By the way, the answer to the problem was: yes, it would be grounds for a public insult case (not surprising in Taiwan). :sweat_smile:

Whoa, I just now noticed this link. Again, brilliant find!

Hi all, random question. What’s the nuanced difference between these 3 sentences?

我需要15分鐘洗澡
我花15分鐘洗澡
洗澡花我15分鐘

I need 15 minutes to shower.

I spent 15 minutes showering.

Same meaning different sentence order.

This one sounds a bit weird

Would be a little better with a 了.

This is such textbook Chinese. No one talks like this. Only Chinese textbooks.

Why not 我洗澡需要15分鐘 or 我洗澡會花15分鐘?

The same structure is more commonly utilized like 光洗澡就花了我15分鐘

Why bother learning this kind of stuff? I’ve never heard it used in real life. There is no reason to waste time learning structures that are not used commonly by most people. “我洗澡花了15分鐘” is probably the most normal if you’re only talking about how long it took for you to shower. “…需要15分鐘” is good for the amount of time you need to be able to shower or if you’re telling someone how much time you’ll need in a moment to before you’ll be done showering. Everything else is just dumb shit that people don’t say in real life.

Cool thanks for everyone’s input.

I was wondering if there was a subtle difference between 我花 and 花我 as I saw the latter in a textbook. Good to know that I can basically ignore it.

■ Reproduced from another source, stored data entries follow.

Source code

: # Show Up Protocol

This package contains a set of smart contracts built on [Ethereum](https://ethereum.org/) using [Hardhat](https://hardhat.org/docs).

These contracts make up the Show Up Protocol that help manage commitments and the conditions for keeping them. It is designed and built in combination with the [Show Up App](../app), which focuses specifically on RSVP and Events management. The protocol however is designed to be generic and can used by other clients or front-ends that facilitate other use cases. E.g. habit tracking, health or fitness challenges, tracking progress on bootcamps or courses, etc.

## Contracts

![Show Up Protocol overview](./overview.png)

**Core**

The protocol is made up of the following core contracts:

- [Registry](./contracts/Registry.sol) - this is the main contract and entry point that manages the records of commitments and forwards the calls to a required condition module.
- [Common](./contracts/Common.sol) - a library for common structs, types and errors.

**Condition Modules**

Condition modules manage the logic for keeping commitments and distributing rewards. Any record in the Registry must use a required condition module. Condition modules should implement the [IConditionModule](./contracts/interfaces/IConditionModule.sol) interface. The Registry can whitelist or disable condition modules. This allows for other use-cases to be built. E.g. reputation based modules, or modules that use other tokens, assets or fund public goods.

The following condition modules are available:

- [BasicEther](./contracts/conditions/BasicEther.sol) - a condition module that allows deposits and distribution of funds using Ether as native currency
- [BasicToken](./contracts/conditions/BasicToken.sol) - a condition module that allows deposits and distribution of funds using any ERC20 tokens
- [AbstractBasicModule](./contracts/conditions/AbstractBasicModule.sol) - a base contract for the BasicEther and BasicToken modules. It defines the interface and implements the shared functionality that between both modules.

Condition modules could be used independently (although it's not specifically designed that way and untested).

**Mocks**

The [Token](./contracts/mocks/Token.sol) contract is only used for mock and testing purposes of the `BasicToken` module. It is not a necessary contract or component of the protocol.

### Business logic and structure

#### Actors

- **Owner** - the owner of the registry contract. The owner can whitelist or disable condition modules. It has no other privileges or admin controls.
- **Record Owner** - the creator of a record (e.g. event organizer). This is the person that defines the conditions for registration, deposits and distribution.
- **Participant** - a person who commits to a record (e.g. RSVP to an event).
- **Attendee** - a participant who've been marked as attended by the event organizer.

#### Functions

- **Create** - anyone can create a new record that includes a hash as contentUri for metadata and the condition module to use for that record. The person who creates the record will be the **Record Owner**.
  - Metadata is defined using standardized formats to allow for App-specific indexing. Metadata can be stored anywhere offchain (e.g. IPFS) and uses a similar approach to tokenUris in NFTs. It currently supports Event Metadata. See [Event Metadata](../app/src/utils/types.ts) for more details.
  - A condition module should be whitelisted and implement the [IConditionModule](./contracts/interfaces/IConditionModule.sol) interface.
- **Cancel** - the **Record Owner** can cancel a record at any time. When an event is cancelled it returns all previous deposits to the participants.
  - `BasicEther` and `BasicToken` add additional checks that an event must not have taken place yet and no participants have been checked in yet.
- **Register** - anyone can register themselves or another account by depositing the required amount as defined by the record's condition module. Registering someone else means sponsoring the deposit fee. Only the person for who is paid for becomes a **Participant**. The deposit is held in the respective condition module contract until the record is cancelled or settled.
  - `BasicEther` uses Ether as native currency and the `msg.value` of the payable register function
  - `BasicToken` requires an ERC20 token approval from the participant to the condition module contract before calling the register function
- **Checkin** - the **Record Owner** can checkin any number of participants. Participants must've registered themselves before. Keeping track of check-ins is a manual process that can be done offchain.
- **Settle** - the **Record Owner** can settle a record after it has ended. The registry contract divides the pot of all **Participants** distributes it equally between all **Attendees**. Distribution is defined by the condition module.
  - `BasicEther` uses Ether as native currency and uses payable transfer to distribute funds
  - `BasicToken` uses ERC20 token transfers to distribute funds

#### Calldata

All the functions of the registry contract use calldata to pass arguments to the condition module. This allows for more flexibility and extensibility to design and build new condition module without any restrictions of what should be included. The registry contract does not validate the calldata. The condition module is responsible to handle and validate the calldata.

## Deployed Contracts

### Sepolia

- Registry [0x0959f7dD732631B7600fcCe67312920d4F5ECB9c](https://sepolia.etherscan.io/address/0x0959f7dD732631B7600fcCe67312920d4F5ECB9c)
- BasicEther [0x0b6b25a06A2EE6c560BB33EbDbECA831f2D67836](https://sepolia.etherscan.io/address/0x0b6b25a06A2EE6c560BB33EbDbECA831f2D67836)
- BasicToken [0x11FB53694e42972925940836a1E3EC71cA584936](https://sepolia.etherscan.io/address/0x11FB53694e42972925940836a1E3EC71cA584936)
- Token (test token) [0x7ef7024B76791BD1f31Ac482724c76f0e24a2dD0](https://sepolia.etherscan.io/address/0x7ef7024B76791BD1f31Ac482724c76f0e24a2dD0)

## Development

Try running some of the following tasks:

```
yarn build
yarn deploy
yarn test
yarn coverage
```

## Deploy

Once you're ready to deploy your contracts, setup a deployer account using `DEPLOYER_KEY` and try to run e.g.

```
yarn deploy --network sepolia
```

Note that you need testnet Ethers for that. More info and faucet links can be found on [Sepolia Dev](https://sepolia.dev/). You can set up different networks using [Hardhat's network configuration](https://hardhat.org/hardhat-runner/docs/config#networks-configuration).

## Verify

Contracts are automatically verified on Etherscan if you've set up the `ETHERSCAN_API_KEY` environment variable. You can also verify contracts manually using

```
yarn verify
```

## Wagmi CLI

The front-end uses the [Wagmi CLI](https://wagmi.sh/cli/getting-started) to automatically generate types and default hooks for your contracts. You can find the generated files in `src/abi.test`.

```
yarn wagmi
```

The 光__就___ structure is very common.

光洗澡就花了我15分鐘 has the meaning of “Just taking a shower alone took me 15 minutes” which cannot be conveyed with 我洗澡花了15分鐘 or 我洗澡需要15分鐘. You also cannot put 光 in front of those constructions to get the “just doing that alone took me a long time” meaning unless you use the 光_____就花了___ sentence structure.

Some other sample sentences from news articles after a quick google search

三天下來光餐費就花了930元
光倒車入庫就花了20多分鐘
光是調查就花了6千萬
光車位就花了3700萬元

There’s also a Chinese Stack Exchange thread on what’s the difference between 光寫這份提綱就花了我一個月的時間 and 寫這份提綱花了我一個月的時間.

I guess you could say that the first is slightly more active and the second slightly more passive.

Yep. Maybe not super colloquial, but very common.